As computing demands have risen, networking demands have risen too. Unfortunately, the engine of computers, the central processing unit (CPU), remains a bottleneck for performance of many applications today. Traditionally, your options to work around this problem were to super-size a computing machine with more powerful hardware, distribute the software between multiple computers, or make the software more efficient.
Today we will look at how adding more powerful hardware to handle specific tasks in your computing infrastructure can alleviate the demands on the CPU. This is generally referred to as hardware offloading.
What is hardware offloading?
When certain tasks are offloaded from the CPU to a specialized hardware resource, the CPU does not need to process these instructions and has a reduced workload. These specialized hardware resources provide additional computing power that can enable functionality that would have been deemed not valuable enough for the computational load.

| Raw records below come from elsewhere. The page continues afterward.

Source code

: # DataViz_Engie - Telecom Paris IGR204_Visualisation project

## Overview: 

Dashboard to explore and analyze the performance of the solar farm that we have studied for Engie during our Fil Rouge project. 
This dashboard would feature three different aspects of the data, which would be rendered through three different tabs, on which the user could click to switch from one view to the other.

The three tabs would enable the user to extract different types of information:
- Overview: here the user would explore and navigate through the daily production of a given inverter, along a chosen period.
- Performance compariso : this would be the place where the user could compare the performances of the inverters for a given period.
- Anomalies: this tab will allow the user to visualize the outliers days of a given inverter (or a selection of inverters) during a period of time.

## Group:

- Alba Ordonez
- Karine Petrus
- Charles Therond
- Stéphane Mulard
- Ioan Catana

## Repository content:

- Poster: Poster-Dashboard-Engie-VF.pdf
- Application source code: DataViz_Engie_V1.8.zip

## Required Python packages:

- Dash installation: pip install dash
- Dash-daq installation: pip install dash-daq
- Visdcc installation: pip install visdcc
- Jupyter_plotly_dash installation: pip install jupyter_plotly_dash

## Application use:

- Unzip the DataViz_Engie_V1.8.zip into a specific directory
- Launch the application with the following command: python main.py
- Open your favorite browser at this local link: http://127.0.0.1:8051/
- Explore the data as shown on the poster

Offloading, or computational offloading, transfers resource-intensive computational tasks to a separate processor, also known as a coprocessor. This separate processor might be a hardware accelerator situated inside the server, but it could also be an external platform. In short, offloading or acceleration is the process by which computing tasks are offloaded onto computer hardware or systems that have been specially designed to perform particular functions more efficiently than is possible in software running on a general-purpose CPU.
While today’s CPUs are multi-core and often feature parallel single-instruction multiple data (SIMD) units, hardware acceleration still yields benefits, particularly for any computation-intensive algorithm, which is executed frequently in a task or program.
In terms of networking, hardware offloading moves the processing of network tasks from the CPU to the network interface card (NIC). This frees up CPU cycles and eliminates system bottlenecks like the Peripheral Component Interconnect (PCI) bus and offers the potential benefits of improving throughput, efficiency, and latency.
So, how does network hardware offloading work? NICs are specialized to handle the load of processing network tasks better than CPUs, and just like CPUs, not all NICs are the same.
In the case of networking, tasks are offloaded to an Network Processing Unit (NPU), which is a network processor, on a network interface controller (NIC). The latest generation of NICs that are empowered to consume the load from modern CPUs are now referred to as Smart NICs. These Smart NICs free up CPUs (and their queues) to handle larger workloads, or they can be replaced with less expensive CPUs to handle the same load. Additionally, Smart NICs provide enhanced network, storage, and security functionality not offloadable with traditional NICs, providing an added incentive to use the offloading hardware.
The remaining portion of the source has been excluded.